Source: CNRS

Piloté par l'INRA, le décryptage du génome de l'agent responsable de la nécrose du collet du colza vient d'être achevé par un consortium de chercheurs internationaux dont l'INRA, le CEA-Genoscope et le CNRS. Leptosphaeria maculans est le principal champignon pathogène de la plante, pouvant causer des pertes de production importantes. Étonnamment, le génome de cette espèce présente une structure originale constituée de deux types de compartiments qui diffèrent par leurs dynamiques évolutives. Ce génome "à deux vitesses" favorise l'évolution de cet agent pathogène et son adaptation rapide à sa plante-hôte, ce qui en fait un ennemi redoutable et redouté des producteurs de colza. A terme, l'étude approfondie de ce génome devrait améliorer la sélection de variétés résistantes du colza. L'ensemble de ces résultats est disponible dans l'édition en ligne avancée de la revue NATURE Communications du 15 février 2011.

Dans le monde entier, la maladie de la nécrose du collet du colza (également appelée "Phoma" du colza) est responsable d'une diminution de la production nationale de 5 à 20% et peut entraîner localement la destruction de parcelles entières. La lutte chimique étant peu efficace et difficile à mettre en place, la sélection et l'utilisation de variétés de colza naturellement résistantes au champignon sont donc privilégiées. Malheureusement, l'agent pathogène montre un potentiel évolutif extrême et les résistances variétales peuvent être contournées en trois saisons de culture seulement.

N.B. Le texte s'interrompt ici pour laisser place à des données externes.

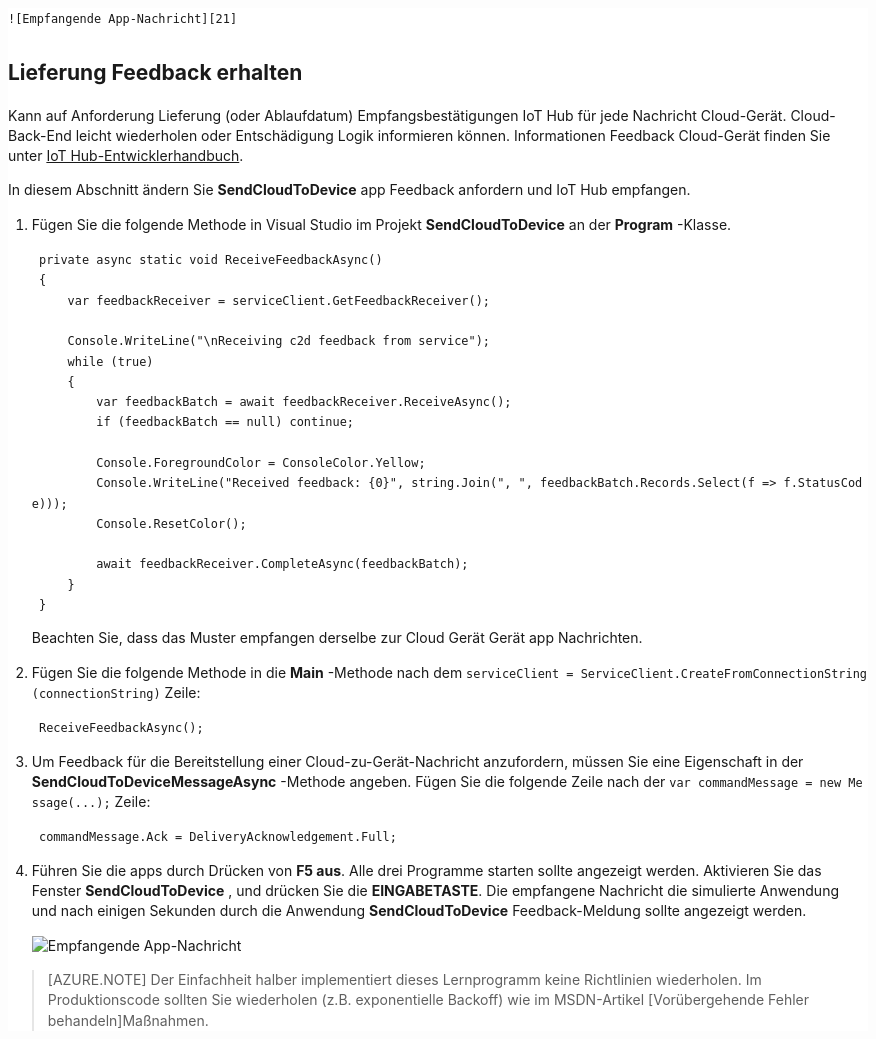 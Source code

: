    ![Empfangende App-Nachricht][21]

## <a name="receive-delivery-feedback"></a>Lieferung Feedback erhalten
Kann auf Anforderung Lieferung (oder Ablaufdatum) Empfangsbestätigungen IoT Hub für jede Nachricht Cloud-Gerät. Cloud-Back-End leicht wiederholen oder Entschädigung Logik informieren können. Informationen Feedback Cloud-Gerät finden Sie unter [IoT Hub-Entwicklerhandbuch][IoT Hub Developer Guide - C2D].

In diesem Abschnitt ändern Sie **SendCloudToDevice** app Feedback anfordern und IoT Hub empfangen.

1. Fügen Sie die folgende Methode in Visual Studio im Projekt **SendCloudToDevice** an der **Program** -Klasse.
   
        private async static void ReceiveFeedbackAsync()
        {
            var feedbackReceiver = serviceClient.GetFeedbackReceiver();

            Console.WriteLine("\nReceiving c2d feedback from service");
            while (true)
            {
                var feedbackBatch = await feedbackReceiver.ReceiveAsync();
                if (feedbackBatch == null) continue;

                Console.ForegroundColor = ConsoleColor.Yellow;
                Console.WriteLine("Received feedback: {0}", string.Join(", ", feedbackBatch.Records.Select(f => f.StatusCode)));
                Console.ResetColor();

                await feedbackReceiver.CompleteAsync(feedbackBatch);
            }
        }

    Beachten Sie, dass das Muster empfangen derselbe zur Cloud Gerät Gerät app Nachrichten.

2. Fügen Sie die folgende Methode in die **Main** -Methode nach dem `serviceClient = ServiceClient.CreateFromConnectionString(connectionString)` Zeile:

        ReceiveFeedbackAsync();

3. Um Feedback für die Bereitstellung einer Cloud-zu-Gerät-Nachricht anzufordern, müssen Sie eine Eigenschaft in der **SendCloudToDeviceMessageAsync** -Methode angeben. Fügen Sie die folgende Zeile nach der `var commandMessage = new Message(...);` Zeile:

        commandMessage.Ack = DeliveryAcknowledgement.Full;

4.  Führen Sie die apps durch Drücken von **F5 aus**. Alle drei Programme starten sollte angezeigt werden. Aktivieren Sie das Fenster **SendCloudToDevice** , und drücken Sie die **EINGABETASTE**. Die empfangene Nachricht die simulierte Anwendung und nach einigen Sekunden durch die Anwendung **SendCloudToDevice** Feedback-Meldung sollte angezeigt werden.

    ![Empfangende App-Nachricht][22]

> [AZURE.NOTE] Der Einfachheit halber implementiert dieses Lernprogramm keine Richtlinien wiederholen. Im Produktionscode sollten Sie wiederholen (z.B. exponentielle Backoff) wie im MSDN-Artikel [Vorübergehende Fehler behandeln]Maßnahmen.


[20]: ./media/iot-hub-csharp-csharp-c2d/create-identity-csharp1.png
[21]: ./media/iot-hub-csharp-csharp-c2d/sendc2d1.png
[22]: ./media/iot-hub-csharp-csharp-c2d/sendc2d2.png
[Azure IoT - Service SDK NuGet-Paket]: https://www.nuget.org/packages/Microsoft.Azure.Devices/
[Vorübergehender Fehler behandeln]: https://msdn.microsoft.com/library/hh680901(v=pandp.50).aspx
[IoT Hub Developer Guide - C2D]: iot-hub-devguide-messaging.md
[Entwicklerhandbuch IoT Hub]: iot-hub-devguide.md
[Erste Schritte mit IoT Hub]: iot-hub-csharp-csharp-getstarted.md
[Azure IoT Developer Center]: http://www.azure.com/develop/iot
[lnk-free-trial]: http://azure.microsoft.com/pricing/free-trial/
[Azure IoT Suite]: https://azure.microsoft.com/documentation/suites/iot-suite/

Pour identifier les gènes impliqués dans l'interaction avec le colza et expliquer l'adaptabilité du champignon, le séquençage du génome de Leptosphaeria maculans a donc été initié. L'analyse de la séquence révèle que le génome de cette espèce a été récemment envahi par un cortège d'éléments transposables (1). Ces éléments, qui constituent un tiers du génome, sont répétés un grand nombre de fois et sont regroupés dans des compartiments spécifiques. Ils jouent un rôle important dans l'organisation, le remodelage et la dynamique de ce génome. Cette caractéristique pourrait expliquer les capacités d'adaptation très rapides du champignon à sa plante-hôte. En effet, l'analyse plus précise de la séquence a permis de montrer que les gènes qui ont un rôle important dans le processus infectieux sont regroupés dans ces régions riches en éléments transposables. En particulier, 120 des 650 gènes codant pour des protéines sécrétées facilitant l'infection, appelées effecteurs (2), sont regroupés dans de telles régions. Ces effecteurs présentent la particularité de ne pas avoir de fonction connue et d'être spécifiques de Leptosphaeria maculans. Ces données suggèrent que l'insertion récente d'éléments transposables, qui viennent "parasiter" le génome, favorise la multiplication des gènes codant pour les effecteurs.

Ce séquençage éclaire donc sur la manière dont Leptosphaeria maculans s'est adapté et s'adapte constamment au colza et à ses résistances. L'analyse en cours des génomes d'autres espèces de Leptosphaeria plus ou moins pathogènes du colza (ou d'autres plantes proches) permettra d'identifier les facteurs spécifiques au développement des symptômes les plus préjudiciables au colza. A terme, l'étude approfondie des contenus en effecteurs, de leur évolution et de leur rôle dans la pathogenèse devrait favoriser une gestion plus durable des résistances génétiques du colza.

Notes:
(1) Un élément transposable est une séquence d'ADN "parasitant" les génomes en étant capable de se déplacer et de se multiplier de manière autonome dans le génome. Elle n'a généralement pas de fonction identifiée dans le génome ainsi envahi.
(2) Un effecteur est une protéine facilitant l'infection, par exemple en permettant de supprimer les réactions de défense des plantes. De tels effecteurs peuvent être "reconnus" par les plantes résistantes pour induire les réactions de défense des plantes. Ils sont alors appelés "protéines d'avirulence".

Référence:
Effector diversification within compartments of the Leptosphaeria maculans genome affected by Repeat Induced Point mutations. NATURE Communications, 15 février 2011. Consulter le site web: 10.1038/ncomms1189.